W poprzednim wpisie z przepisem na gofry gryczane zdradziłem Wam, dlaczego są one lepsze od tych tradycyjnych. Moim zdaniem są nie tylko zdrowsze, ale i smakują lepiej niż te na mące pszennej. Dlatego gorąco zachęcam do wypróbowania tej gryczanej alternatywy. Moim ulubionym patentem na podanie gofrów jest niezmiennie kombinacja jajka sadzonego oraz chrupiącego boczku polanego obficie syropem klonowym. To jedno z tych śniadań, które mógłbym jeść prawie każdego dnia i zawsze zamawiam je w ukochanym Dinette. Jednak odkąd w końcu na kuchennym wyposażeniu mam gofrownicę coraz częściej przygotowuję je w domu. Z pewną drobną modyfikacją, bo piekę wtedy właśnie gofry gryczane, bo to ciut zdrowiej, a przynajmniej tak sobie wmawiam. 😉 Jeżeli z jakiegoś powodu sceptycznie podchodzicie do słodko-słonych połączeń (chociaż polecam tego chociaż raz spróbować), to zastąpcie syrop klonowy awokado. Ta opcja też jest super, chociaż wtedy lepiej postawić na jajko w koszulce.
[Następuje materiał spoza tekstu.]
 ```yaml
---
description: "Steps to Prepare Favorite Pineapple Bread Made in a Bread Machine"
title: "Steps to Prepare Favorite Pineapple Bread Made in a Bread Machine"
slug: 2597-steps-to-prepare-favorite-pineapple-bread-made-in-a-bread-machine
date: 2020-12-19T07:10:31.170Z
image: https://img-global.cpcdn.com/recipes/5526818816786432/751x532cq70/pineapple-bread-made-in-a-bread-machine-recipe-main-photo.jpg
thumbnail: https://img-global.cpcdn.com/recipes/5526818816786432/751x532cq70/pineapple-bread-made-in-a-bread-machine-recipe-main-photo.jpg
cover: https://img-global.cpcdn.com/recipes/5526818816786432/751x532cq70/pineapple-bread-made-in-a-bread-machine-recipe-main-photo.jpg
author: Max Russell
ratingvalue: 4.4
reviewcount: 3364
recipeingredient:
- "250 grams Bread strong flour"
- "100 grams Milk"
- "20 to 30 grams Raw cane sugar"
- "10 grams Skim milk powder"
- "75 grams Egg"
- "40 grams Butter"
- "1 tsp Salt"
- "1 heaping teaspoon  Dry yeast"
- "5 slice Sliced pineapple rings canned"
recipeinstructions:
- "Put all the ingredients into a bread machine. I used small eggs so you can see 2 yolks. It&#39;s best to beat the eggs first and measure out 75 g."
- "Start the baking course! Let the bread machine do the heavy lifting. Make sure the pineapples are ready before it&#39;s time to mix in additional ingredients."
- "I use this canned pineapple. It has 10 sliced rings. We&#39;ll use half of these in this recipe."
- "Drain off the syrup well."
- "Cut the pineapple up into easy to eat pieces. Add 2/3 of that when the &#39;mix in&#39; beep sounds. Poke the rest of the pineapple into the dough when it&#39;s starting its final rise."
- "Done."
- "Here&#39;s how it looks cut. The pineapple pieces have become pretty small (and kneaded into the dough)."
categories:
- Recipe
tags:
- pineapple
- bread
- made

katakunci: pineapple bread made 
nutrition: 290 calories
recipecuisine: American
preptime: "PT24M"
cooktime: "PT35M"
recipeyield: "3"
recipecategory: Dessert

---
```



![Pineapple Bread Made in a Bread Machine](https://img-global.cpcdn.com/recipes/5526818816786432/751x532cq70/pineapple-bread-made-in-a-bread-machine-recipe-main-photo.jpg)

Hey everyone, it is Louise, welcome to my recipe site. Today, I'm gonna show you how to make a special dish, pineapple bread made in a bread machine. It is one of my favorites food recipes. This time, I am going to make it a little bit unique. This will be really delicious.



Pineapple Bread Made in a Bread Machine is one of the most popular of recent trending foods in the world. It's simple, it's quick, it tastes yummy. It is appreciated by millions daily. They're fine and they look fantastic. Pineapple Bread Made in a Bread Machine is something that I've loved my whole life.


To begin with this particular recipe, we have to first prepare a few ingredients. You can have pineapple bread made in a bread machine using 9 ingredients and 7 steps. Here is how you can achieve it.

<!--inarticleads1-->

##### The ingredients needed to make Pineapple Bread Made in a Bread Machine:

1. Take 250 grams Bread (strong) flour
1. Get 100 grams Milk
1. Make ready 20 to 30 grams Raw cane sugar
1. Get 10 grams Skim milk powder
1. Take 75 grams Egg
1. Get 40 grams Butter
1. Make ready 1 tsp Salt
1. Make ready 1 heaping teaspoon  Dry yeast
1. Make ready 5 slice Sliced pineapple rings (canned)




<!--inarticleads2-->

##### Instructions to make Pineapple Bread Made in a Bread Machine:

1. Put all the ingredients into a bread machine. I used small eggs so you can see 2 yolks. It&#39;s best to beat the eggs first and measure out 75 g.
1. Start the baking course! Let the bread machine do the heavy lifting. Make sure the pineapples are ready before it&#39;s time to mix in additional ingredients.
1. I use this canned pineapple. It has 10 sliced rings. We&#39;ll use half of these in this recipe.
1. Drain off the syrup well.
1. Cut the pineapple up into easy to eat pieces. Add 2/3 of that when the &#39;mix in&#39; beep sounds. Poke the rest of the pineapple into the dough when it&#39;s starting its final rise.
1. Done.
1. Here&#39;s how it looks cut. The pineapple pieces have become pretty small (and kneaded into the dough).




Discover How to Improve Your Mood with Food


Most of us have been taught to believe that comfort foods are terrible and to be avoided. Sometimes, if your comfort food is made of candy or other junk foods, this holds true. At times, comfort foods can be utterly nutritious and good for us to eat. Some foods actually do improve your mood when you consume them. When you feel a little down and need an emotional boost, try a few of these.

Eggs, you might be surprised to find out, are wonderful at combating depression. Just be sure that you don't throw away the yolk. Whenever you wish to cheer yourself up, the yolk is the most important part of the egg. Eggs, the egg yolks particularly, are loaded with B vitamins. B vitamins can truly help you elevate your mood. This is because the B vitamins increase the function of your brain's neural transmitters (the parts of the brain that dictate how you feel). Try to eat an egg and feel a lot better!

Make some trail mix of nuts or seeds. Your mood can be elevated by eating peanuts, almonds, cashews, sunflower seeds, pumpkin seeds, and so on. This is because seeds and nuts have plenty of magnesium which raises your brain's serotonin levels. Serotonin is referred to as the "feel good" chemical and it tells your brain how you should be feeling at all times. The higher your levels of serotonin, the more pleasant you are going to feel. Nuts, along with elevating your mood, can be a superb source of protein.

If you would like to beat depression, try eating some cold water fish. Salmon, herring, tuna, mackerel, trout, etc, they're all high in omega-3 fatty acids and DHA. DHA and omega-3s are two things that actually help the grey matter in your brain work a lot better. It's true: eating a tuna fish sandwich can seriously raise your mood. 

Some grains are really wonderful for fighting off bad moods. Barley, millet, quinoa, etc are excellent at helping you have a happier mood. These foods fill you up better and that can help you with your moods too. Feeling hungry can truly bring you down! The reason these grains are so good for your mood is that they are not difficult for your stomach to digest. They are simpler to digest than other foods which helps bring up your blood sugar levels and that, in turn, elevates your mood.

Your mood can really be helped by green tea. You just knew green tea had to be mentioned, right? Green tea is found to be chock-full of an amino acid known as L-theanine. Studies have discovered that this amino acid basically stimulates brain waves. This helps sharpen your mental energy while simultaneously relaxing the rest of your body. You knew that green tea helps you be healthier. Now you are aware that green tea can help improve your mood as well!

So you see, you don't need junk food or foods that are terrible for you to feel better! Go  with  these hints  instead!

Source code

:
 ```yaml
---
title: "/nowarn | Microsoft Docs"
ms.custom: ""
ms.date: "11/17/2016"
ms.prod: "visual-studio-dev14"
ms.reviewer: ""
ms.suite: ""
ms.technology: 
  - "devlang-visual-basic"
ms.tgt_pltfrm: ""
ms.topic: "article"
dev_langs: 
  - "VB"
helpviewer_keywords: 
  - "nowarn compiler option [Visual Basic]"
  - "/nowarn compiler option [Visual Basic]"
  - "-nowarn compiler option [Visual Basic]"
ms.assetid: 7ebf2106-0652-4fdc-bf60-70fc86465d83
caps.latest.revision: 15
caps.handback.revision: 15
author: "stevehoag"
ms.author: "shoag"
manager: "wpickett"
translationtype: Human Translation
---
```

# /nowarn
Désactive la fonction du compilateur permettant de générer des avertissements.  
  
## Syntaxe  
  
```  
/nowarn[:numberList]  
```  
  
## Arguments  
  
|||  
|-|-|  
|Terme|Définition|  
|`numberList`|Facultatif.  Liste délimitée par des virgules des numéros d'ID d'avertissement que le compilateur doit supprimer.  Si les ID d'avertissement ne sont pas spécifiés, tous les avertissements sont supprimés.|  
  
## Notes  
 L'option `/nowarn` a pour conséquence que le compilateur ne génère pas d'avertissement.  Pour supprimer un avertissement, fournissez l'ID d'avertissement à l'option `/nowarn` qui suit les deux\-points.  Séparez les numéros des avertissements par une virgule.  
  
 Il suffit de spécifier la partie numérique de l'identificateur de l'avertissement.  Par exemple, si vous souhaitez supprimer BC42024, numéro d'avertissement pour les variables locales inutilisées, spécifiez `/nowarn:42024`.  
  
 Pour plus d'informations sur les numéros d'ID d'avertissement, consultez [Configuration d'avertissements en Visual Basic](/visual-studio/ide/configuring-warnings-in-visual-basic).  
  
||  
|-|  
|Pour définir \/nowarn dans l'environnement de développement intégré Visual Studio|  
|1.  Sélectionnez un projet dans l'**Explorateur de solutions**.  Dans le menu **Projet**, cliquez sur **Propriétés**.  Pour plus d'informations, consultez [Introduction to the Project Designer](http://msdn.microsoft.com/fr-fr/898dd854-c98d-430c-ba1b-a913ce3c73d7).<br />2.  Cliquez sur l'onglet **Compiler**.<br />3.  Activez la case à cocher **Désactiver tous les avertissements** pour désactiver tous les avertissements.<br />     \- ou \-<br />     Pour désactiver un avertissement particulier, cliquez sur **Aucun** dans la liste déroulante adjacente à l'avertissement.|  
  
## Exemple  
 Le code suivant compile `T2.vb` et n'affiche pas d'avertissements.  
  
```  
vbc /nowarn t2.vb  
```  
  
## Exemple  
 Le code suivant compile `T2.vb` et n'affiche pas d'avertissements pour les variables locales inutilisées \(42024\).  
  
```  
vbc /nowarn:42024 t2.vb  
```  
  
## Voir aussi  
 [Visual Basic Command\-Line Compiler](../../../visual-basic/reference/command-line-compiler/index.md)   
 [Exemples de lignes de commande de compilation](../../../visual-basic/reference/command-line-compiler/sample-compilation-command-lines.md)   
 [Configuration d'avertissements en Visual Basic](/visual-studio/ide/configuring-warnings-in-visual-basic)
Oczywiście jak zawsze, zachęcam Was do własnych kulinarnych eksperymentów, bo gofry gryczane z pewnością można przygotować na jeszcze 100 innych pysznych sposobów.
SKŁADNIKI
- 2 gofry z mąki gryczanej z tego przepisu
- 4 plastry surowego wędzonego boczku
- 1-2 jajka
- 2 łyżki syropu klonowego
PRZYGOTOWANIE
- Boczek upiecz na chrupko na rozgrzanej patelni i odsącz z nadmiaru tłuszczu na papierowym ręczniku.
- Na wytopionym tłuszczu usmaż jajka sadzone.
- Bekon oraz jajka przełóż na upieczone gofry z mąki gryczanej. Danie polej syropem klonowym, według uznania.